Exercise objective: The records that follow are to be transcribed in full, leaving out each picture.

Data extracts:
━━━━━━

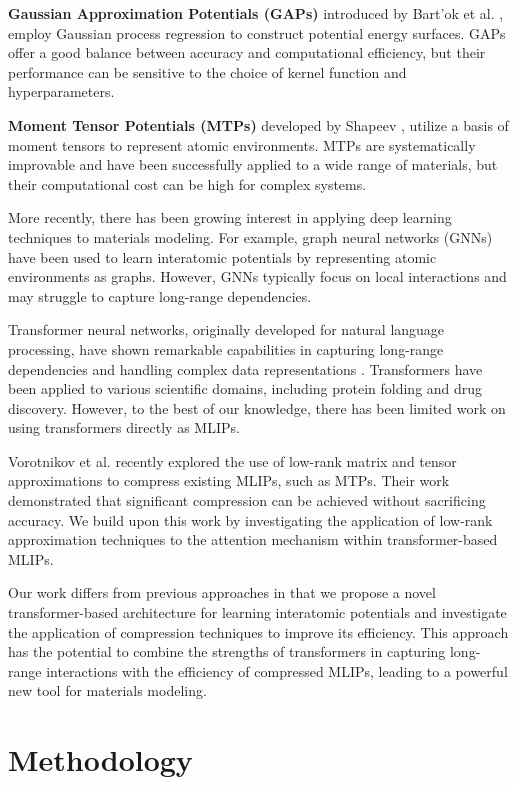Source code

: \documentclass{article}
\begin{document}
\textbf{Gaussian Approximation Potentials (GAPs)} introduced by Bart{'o}k et al. \cite{bartok2010gaussian}, employ Gaussian process regression to construct potential energy surfaces. GAPs offer a good balance between accuracy and computational efficiency, but their performance can be sensitive to the choice of kernel function and hyperparameters.

\textbf{Moment Tensor Potentials (MTPs)} developed by Shapeev \cite{shapeev2016moment}, utilize a basis of moment tensors to represent atomic environments. MTPs are systematically improvable and have been successfully applied to a wide range of materials, but their computational cost can be high for complex systems.

More recently, there has been growing interest in applying deep learning techniques to materials modeling. For example, graph neural networks (GNNs) have been used to learn interatomic potentials by representing atomic environments as graphs. However, GNNs typically focus on local interactions and may struggle to capture long-range dependencies.

Transformer neural networks, originally developed for natural language processing, have shown remarkable capabilities in capturing long-range dependencies and handling complex data representations \cite{vaswani2017attention}. Transformers have been applied to various scientific domains, including protein folding and drug discovery. However, to the best of our knowledge, there has been limited work on using transformers directly as MLIPs.

Vorotnikov et al. \cite{vorotnikov2025low} recently explored the use of low-rank matrix and tensor approximations to compress existing MLIPs, such as MTPs. Their work demonstrated that significant compression can be achieved without sacrificing accuracy. We build upon this work by investigating the application of low-rank approximation techniques to the attention mechanism within transformer-based MLIPs.

Our work differs from previous approaches in that we propose a novel transformer-based architecture for learning interatomic potentials and investigate the application of compression techniques to improve its efficiency. This approach has the potential to combine the strengths of transformers in capturing long-range interactions with the efficiency of compressed MLIPs, leading to a powerful new tool for materials modeling.

\section{Methodology}
\end{document}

━━━━━━

Written response:
Source code

: \documentclass{article}
\begin{document}
\textbf{Gaussian Approximation Potentials (GAPs)} introduced by Bart{'o}k et al. \cite{bartok2010gaussian}, employ Gaussian process regression to construct potential energy surfaces. GAPs offer a good balance between accuracy and computational efficiency, but their performance can be sensitive to the choice of kernel function and hyperparameters.

\textbf{Moment Tensor Potentials (MTPs)} developed by Shapeev \cite{shapeev2016moment}, utilize a basis of moment tensors to represent atomic environments. MTPs are systematically improvable and have been successfully applied to a wide range of materials, but their computational cost can be high for complex systems.

More recently, there has been growing interest in applying deep learning techniques to materials modeling. For example, graph neural networks (GNNs) have been used to learn interatomic potentials by representing atomic environments as graphs. However, GNNs typically focus on local interactions and may struggle to capture long-range dependencies.

Transformer neural networks, originally developed for natural language processing, have shown remarkable capabilities in capturing long-range dependencies and handling complex data representations \cite{vaswani2017attention}. Transformers have been applied to various scientific domains, including protein folding and drug discovery. However, to the best of our knowledge, there has been limited work on using transformers directly as MLIPs.

Vorotnikov et al. \cite{vorotnikov2025low} recently explored the use of low-rank matrix and tensor approximations to compress existing MLIPs, such as MTPs. Their work demonstrated that significant compression can be achieved without sacrificing accuracy. We build upon this work by investigating the application of low-rank approximation techniques to the attention mechanism within transformer-based MLIPs.

Our work differs from previous approaches in that we propose a novel transformer-based architecture for learning interatomic potentials and investigate the application of compression techniques to improve its efficiency. This approach has the potential to combine the strengths of transformers in capturing long-range interactions with the efficiency of compressed MLIPs, leading to a powerful new tool for materials modeling.

\section{Methodology}
\end{document}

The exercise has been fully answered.